A deported Nicaraguan 10-year-old child and his family have been allowed into the United States after the mother split from her son and 15-year-old twin nephews, who were ultimately admitted to the country as unaccompanied children.
Wilto Obregón, the child, Meylin Obregón, the mother, and her brother Misael Obregón’s 15-year-old twin sons were all making the journey to the U.S. together. Misael, who already resided in the U.S., paid for the trip.
The mother’s maneuver gained international attention when an off-duty agent with U.S. Border Patrol, a Customs and Border Protection (CBP) agency component, found her 10-year-old son lost, crying, and traveling alone on a road east of Rio Grande City, Texas.
Wilto said human traffickers abandoned him in the desert along the Texas-Mexico border where the off-duty U.S. Border Patrol officer found him, took him into custody, and ultimately reunited him with his mother, 15-year-old twin cousins, and uncle nearly two months later.
On Sunday, the Daily Mail reported:
The 10-year-old Nicaraguan boy has been reunited with his mother eight weeks after he was seen in a video crying to a U.S. Border Patrol agent for help.
Wilto Obregón, who was abandoned in the Texas desert after crossing the United States-Mexico border, left the Casa Padre shelter for migrant children in Brownsville, Texas.On Friday, he was transferred to the custody of his mother, Meylin Obregón, and her brother Misael Obregón – a reunion captured in a YouTube video.
The Obregón family’s success in entering the United States, where they are waiting for an asylum hearing that can take years given the immigration court backlog, is a testament to the Biden administration’s unofficial migration-by-separation policy.
Department of Homeland Security (DHS) Secretary Alejandro Mayorkas, who oversees CBP and the Immigration and Customs Enforcement (ICE) agency, has made the little-understood process possible.
Likely due to the Trump-era pandemic control protocols (Title 42) kept in place by President Joe Biden, U.S. border authorities deported Wilto and his mother, Meylin Obregón, to Mexico when trying to illegally enter the country through Texas, rather than fly them to Nicaragua, as was the policy under President Donald Trump.
President Joe Biden has changed the way CBP applies Title 42. While claiming that the border is closed, the Biden administration is not applying Title 42 to unaccompanied children, some families, and even some adult migrants deemed vulnerable. Title 42 is meant to keep all migrants out during the Chinese coronavirus pandemic.
Although Misael Obregón’s 15-year-old twin sons traveled with their aunt and cousin when they all attempted to enter the U.S. illegally through Texas, CBP took the twins into custody as unaccompanied minors, but they sent the boy and his mother back to Mexico. It is unclear if the twins mislead the border authorities about traveling alone.
U.S. authorities reunited the father with his twin sons on April 6, the Daily Mail reported Sunday.

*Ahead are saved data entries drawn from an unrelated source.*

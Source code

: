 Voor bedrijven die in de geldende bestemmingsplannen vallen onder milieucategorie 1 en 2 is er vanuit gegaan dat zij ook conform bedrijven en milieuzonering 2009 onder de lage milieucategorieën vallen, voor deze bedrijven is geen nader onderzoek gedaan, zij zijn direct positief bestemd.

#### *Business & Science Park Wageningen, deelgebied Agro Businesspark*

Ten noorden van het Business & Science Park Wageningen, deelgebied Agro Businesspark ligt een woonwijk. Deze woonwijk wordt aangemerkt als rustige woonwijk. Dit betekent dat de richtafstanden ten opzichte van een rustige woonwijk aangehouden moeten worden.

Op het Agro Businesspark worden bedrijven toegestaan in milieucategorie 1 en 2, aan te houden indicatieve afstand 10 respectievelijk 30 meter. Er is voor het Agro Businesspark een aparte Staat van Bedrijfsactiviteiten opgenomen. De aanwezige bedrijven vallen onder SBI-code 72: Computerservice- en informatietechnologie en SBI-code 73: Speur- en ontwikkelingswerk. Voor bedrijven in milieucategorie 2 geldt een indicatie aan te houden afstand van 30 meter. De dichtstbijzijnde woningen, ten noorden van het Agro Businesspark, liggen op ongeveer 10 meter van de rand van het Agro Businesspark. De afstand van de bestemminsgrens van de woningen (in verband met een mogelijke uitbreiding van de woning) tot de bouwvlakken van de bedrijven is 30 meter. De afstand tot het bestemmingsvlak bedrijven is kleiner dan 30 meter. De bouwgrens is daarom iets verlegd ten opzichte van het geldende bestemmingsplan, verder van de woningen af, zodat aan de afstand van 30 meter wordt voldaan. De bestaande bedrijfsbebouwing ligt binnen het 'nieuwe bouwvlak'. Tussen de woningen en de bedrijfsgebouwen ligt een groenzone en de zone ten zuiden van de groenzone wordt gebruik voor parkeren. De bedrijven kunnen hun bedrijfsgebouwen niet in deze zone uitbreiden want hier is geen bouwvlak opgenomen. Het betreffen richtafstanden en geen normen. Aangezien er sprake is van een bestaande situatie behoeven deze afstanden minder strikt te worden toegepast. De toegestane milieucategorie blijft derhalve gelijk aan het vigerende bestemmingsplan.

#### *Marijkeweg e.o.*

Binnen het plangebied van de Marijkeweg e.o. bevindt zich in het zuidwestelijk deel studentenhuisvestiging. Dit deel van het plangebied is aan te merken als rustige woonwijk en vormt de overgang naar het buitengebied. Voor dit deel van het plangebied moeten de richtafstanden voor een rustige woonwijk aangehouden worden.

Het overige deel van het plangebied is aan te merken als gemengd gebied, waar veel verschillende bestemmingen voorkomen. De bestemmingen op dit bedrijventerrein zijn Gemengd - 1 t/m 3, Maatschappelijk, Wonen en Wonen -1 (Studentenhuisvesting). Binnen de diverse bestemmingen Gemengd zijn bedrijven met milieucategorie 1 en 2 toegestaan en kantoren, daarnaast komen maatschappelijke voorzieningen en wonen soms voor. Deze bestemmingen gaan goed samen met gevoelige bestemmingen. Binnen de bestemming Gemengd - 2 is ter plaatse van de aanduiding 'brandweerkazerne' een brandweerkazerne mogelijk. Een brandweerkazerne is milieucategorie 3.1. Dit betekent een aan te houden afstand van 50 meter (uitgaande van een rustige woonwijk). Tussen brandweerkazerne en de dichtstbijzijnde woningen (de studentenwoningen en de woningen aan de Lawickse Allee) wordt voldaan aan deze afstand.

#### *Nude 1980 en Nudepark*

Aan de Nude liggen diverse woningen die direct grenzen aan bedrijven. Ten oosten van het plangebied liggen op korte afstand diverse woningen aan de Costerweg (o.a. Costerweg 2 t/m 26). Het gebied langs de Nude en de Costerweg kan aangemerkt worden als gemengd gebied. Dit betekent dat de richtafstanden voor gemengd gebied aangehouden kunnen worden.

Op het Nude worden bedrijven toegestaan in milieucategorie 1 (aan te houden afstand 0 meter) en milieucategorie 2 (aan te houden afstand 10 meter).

Under Biden, U.S. border authorities are not sending Title 42 removals back to their home countries thousands of miles away in Central America, rendering the American border a revolving door that allows those migrants to keep trying to cross again and again until they are successful given the lack of traditional penalties such as jail time and felony charges for repeat border crossers deported under the health protocol.
Moreover, Biden’s decision to exempt unaccompanied children from Title 42 removal has driven some Central American parents to smuggle their kids as unaccompanied children from Mexico by paying human traffickers, who are predominantly controlled by drug cartels and do not care about leaving anyone behind despite their age.
The parents believe that allowing the children to travel separately will improve their chances of reuniting with them in the United States.
Once in Mexico, Wilto Obregón, the boy, and his mother Meylin Obregón were reportedly kidnapped.
Misael Obregón, the mother’s brother, could only secure his nephew’s release after paying half of the $10,000 ransom by borrowing money from friends.
It appears that once free, Wilto attempted to make the journey into the U.S. again, this time alone. It is unclear where he got the money to pay the smugglers or if his lack of funds was why he was abandoned.
The kidnappers ultimately released the mother in mid-April. She went on to turn herself over to U.S. immigration officials and requested asylum, resulting in her transfer to a migrant shelter in Texas.
Lazaro Gutiérrez, the boy’s father, remained in Nicaragua with the couple’s other son. He urged the Nicaraguan government to petition the Biden administration to return Wilto.
“However, Gutiérrez relented after Meylin Obregón was released by the kidnappers, and he recognized his son’s wish to stay with his mother in the U.S.,” the Daily Mail noted.
Biden administration officials give work permits to asylum applicants while they wait, although there are no guarantees they will get asylum.